На первом допросе в Бутырках мне сообщили, мое дело передано новому следователю. Им был высокий шатен, чуть старше тридцати, проводивший следствие в ровной, я бы даже сказал, вежливой манере. Мне почему-то кажется, он был специалистом по Югославии. В его кабинете всю стену занимала огромная штабная карта Югославии со множеством разноцветных флажков на ней. Думается, что эти флажки обозначали коммунистические ячейки или другие агентурные «точки» советской разведки. Карта эта меня сильно занимала, и я просто не мог удержаться, чтобы не смотреть на ее левую сторону, густо утыканную флажками. Дело было в январе 1941 года, за два-три месяца до немецкого нападения на Югославию. Обилие же флажков в левой части карты указывало на усиленную советскую агентурную деятельность в той части страны, которую и немцы, и итальянцы считали своею. Нетрудно было догадаться, как все это могло повлиять на характер советско-германских отношений, хотя я все еще и не допускал возможности нападения Гитлера на Советский Союз. Как-то я не выдержал и спросил моего следователя о советско-германских отношениях. Он ответил, что по-прежнему добрые и товарищеские, но по его усмешке я понял, в долговременность их он не верит. Моя уверенность о невозможности советско-германской войны стала слабеть.
Следователь сообщил мне, что принято решение об окончании следствия по моему делу, и сообщил мне о его результатах. По его мнению, в деле было труднообъяснимое противоречие. Из показаний знавших меня людей получалось, что мое отношение к Советскому Союзу было более позитивным, чем было видно из моего поведения во время следствия. Он лично разговаривал со многими из них, и, по их словам, я был скорее демократом, хорошо понимавшим общественные проблемы и процессы, чем контрреволюционером. Из моих же показаний можно легко сделать вывод, что я был агрессивно настроен против советской власти и, более того, постоянно демонстрировал, что самые реакционные моменты в довоенной Польше мне ближе всего того прогрессивного, что можно найти в СССР. Я потребовал от следователя, как это и положено по уголовно-процессуальному кодексу, ознакомить меня с материалами следствия, что он пообещал сделать.
Сейчас, вспоминая его слова, я понимаю, что могло быть и иначе. Перед войной в Вильно было достаточно людей, осуждавших меня за мои просоветские симпатии, которые-де проявлялись в моих работах, статьях и университетских лекциях. Действительно, я считал, что в наше время для избежания кризисов и безработицы нужно основываться, прежде всего, на таких политических и экономических системах, которые базируются на идее общего, коллективного труда и управления. Из этой точки зрения я и исходил в своих работах по советской и гитлеровской экономике.

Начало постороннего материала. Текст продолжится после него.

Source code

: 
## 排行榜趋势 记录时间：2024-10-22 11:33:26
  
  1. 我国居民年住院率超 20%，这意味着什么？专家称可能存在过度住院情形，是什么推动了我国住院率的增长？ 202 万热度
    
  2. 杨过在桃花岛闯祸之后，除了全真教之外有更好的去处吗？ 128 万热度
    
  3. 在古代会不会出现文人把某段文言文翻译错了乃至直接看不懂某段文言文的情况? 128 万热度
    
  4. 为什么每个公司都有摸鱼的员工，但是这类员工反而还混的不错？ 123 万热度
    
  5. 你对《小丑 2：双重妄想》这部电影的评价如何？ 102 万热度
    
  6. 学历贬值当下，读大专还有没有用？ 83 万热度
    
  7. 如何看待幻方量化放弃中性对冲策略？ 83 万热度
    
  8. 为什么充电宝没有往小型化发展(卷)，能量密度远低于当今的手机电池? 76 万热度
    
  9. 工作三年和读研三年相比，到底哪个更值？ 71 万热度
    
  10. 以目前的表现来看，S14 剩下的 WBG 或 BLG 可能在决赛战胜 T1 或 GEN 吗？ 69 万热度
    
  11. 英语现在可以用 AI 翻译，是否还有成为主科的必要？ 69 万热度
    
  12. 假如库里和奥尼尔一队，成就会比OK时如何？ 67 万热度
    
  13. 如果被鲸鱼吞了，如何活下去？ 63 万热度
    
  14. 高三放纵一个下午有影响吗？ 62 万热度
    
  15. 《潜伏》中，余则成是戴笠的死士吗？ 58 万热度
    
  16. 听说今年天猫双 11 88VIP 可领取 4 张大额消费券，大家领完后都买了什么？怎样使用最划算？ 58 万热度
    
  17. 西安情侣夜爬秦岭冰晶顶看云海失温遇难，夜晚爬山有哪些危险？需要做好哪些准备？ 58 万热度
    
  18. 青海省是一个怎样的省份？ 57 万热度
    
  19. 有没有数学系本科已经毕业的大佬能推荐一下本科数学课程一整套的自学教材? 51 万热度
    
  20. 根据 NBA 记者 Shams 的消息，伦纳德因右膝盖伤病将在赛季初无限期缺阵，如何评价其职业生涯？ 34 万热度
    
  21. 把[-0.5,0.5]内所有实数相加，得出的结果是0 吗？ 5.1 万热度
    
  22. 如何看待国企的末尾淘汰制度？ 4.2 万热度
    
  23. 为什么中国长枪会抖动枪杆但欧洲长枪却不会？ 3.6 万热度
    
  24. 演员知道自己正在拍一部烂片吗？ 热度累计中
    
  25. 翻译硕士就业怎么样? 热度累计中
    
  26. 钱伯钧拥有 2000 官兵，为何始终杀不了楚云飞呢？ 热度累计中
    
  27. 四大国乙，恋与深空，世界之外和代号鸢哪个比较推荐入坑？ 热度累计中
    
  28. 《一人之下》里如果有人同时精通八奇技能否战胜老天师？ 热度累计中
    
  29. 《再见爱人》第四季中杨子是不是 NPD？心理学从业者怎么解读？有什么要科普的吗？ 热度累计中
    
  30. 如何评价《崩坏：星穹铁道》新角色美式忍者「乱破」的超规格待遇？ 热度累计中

Хотя я и безоговорочно отвергал и коммунизм и национализм, мои экономические анализы до некоторой степени напоминали коммунистические тезисы.

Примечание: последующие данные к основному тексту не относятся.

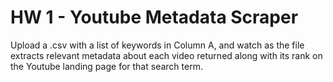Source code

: # HW 1 - Youtube Metadata Scraper
Upload a .csv with a list of keywords in Column A, and watch as the file extracts relevant metadata about each video returned along with its rank on the Youtube landing page for that search term.
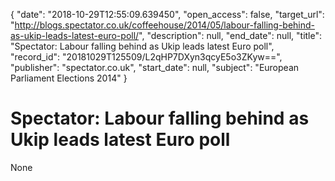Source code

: {
  "date": "2018-10-29T12:55:09.639450", 
  "open_access": false, 
  "target_url": "http://blogs.spectator.co.uk/coffeehouse/2014/05/labour-falling-behind-as-ukip-leads-latest-euro-poll/", 
  "description": null, 
  "end_date": null, 
  "title": "Spectator: Labour falling behind as Ukip leads latest Euro poll", 
  "record_id": "20181029T125509/L2qHP7DXyn3qcyE5o3ZKyw==", 
  "publisher": "spectator.co.uk", 
  "start_date": null, 
  "subject": "European Parliament Elections 2014"
}

# Spectator: Labour falling behind as Ukip leads latest Euro poll

None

В конце двадцатых годов я участвовал в молодежном движении, во главе которого стоял студент юридического факультета Хенрик Дымбиньски, провозглашавший идеи коллективного труда, основывавшиеся на христианских идеалах. Позже одно из крыльев этого движения с самим Дымбиньским стало постепенно сползать на коммунистические позиции, но я по-прежнему сохранил симпатию ко многим его членам. Безусловно, в Вильно было довольно людей, симпатизировавших коммунистам и считавших, что со мною можно не только найти общий язык, но и еще кое-чему от меня научиться. Ну а посему меня нисколько не удивило, что, когда агенты НКВД стали наводить обо мне справки, наиболее доверенные им люди дали мне положительную характеристику.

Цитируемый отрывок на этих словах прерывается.